После смерти матери мы жили втроем: отец, старший брат и я. Отец мой был человек, который сам ничего не делал, но стоило ему только посмотреть на кого-нибудь, как он говорил: «Эх, негодный ты, негодный!» Манера, что ли, у него такая была? Отчего негодный, почему негодный – до сих пор не понимаю. Странный у меня был отец.
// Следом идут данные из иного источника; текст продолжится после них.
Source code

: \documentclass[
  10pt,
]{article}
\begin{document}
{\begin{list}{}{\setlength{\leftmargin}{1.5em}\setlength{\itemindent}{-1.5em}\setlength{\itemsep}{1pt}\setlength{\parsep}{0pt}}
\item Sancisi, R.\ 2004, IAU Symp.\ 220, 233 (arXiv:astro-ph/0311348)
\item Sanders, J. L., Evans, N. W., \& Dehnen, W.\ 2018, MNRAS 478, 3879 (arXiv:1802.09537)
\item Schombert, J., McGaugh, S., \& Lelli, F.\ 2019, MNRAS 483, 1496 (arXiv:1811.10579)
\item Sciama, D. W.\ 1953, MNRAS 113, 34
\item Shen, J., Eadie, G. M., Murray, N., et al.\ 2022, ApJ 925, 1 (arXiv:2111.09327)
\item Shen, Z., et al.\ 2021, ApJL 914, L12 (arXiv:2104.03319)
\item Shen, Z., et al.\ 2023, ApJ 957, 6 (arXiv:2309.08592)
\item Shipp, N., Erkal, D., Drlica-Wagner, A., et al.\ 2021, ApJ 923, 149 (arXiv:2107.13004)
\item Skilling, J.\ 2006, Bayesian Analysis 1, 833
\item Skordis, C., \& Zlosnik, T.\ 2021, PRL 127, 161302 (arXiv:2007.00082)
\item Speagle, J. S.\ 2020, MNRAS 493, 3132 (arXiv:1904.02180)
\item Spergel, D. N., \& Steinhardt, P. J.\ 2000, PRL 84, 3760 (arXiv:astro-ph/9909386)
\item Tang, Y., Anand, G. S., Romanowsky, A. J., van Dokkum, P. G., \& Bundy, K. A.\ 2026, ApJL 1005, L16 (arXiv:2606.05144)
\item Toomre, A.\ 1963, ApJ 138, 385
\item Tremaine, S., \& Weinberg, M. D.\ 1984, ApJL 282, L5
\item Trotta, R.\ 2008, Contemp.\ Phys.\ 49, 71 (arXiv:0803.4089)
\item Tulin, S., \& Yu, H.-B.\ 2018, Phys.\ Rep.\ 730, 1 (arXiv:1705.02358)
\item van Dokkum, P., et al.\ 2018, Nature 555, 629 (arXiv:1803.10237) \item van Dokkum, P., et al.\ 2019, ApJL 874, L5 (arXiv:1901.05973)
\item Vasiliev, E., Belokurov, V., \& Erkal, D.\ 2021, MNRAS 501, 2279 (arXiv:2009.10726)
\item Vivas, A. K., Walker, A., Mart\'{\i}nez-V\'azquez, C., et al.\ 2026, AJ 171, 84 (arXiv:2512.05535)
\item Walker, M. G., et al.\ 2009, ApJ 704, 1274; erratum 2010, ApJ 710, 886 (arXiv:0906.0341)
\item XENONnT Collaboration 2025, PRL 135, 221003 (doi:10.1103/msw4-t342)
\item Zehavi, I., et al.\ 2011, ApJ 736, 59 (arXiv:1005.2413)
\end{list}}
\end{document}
Брат объявил, что намерен стать коммерсантом, и усердно зубрил английские слова. Он был хитрый, и характер у него был как у женщины, поэтому мы с ним плохо ладили. Хоть раз в неделю, но мы обязательно ссорились. Однажды за игрой в шахматы он смошенничал и открыто злорадствовал, что я попал впросак. Я сильно вспылил и швырнул ему прямо между глаз ладью, которая была у меня в руке. Из ссадины на переносице чуть-чуть выступила кровь. Брат наябедничал отцу. Отец объявил, что лишает меня наследства. Тут уж ничего не поделаешь, придется оставаться без наследства, решил я. Но наша служанка Киё, которая проработала у нас лет десять, со слезами стала просить за меня отца, и гнев его постепенно прошел. Я все-таки не очень испугался отца, – скорее мне было жалко нашу служанку Киё. Говорили, что она была из хорошей семьи, род ее давно пришел в упадок, и в конце концов дошло до того, что ей пришлось пойти в прислуги. У нас ее звали бабушкой. Не знаю почему, но эта бабушка очень меня любила. Удивительное дело! Матери я опротивел перед самой ее смертью, отец вообще не знал, что со мной делать, во всем околотке от меня сторонились как от испорченного мальчишки и хулигана, – а она во мне души не чаяла. Я уж примирился с мыслью о том, что у меня нет способности располагать к себе людей. «Поэтому-то и относятся ко мне как к деревянной чурке», – думал я. Все это было привычно. И тем более мне казалась странной постоянная забота Киё обо мне. Иногда на кухне мы оставались вдвоем, и Киё принималась расхваливать меня: «Ты честный, прямой, у тебя хорошая душа», – говорила она. Но я не понимал смысла ее слов. Будь у меня хорошая душа, думал я, тогда не только Киё, но и другие тоже немножко получше бы ко мне относились. И я всегда отвечал ей:
– Терпеть не могу, когда ко мне подлизываются!
– Вот поэтому-то я и говорю, что у тебя хорошая душа, – не унималась бабушка, с радостью поглядывая на меня. Казалось, она гордится мною, как своим собственным изделием. Мне это было не совсем приятно.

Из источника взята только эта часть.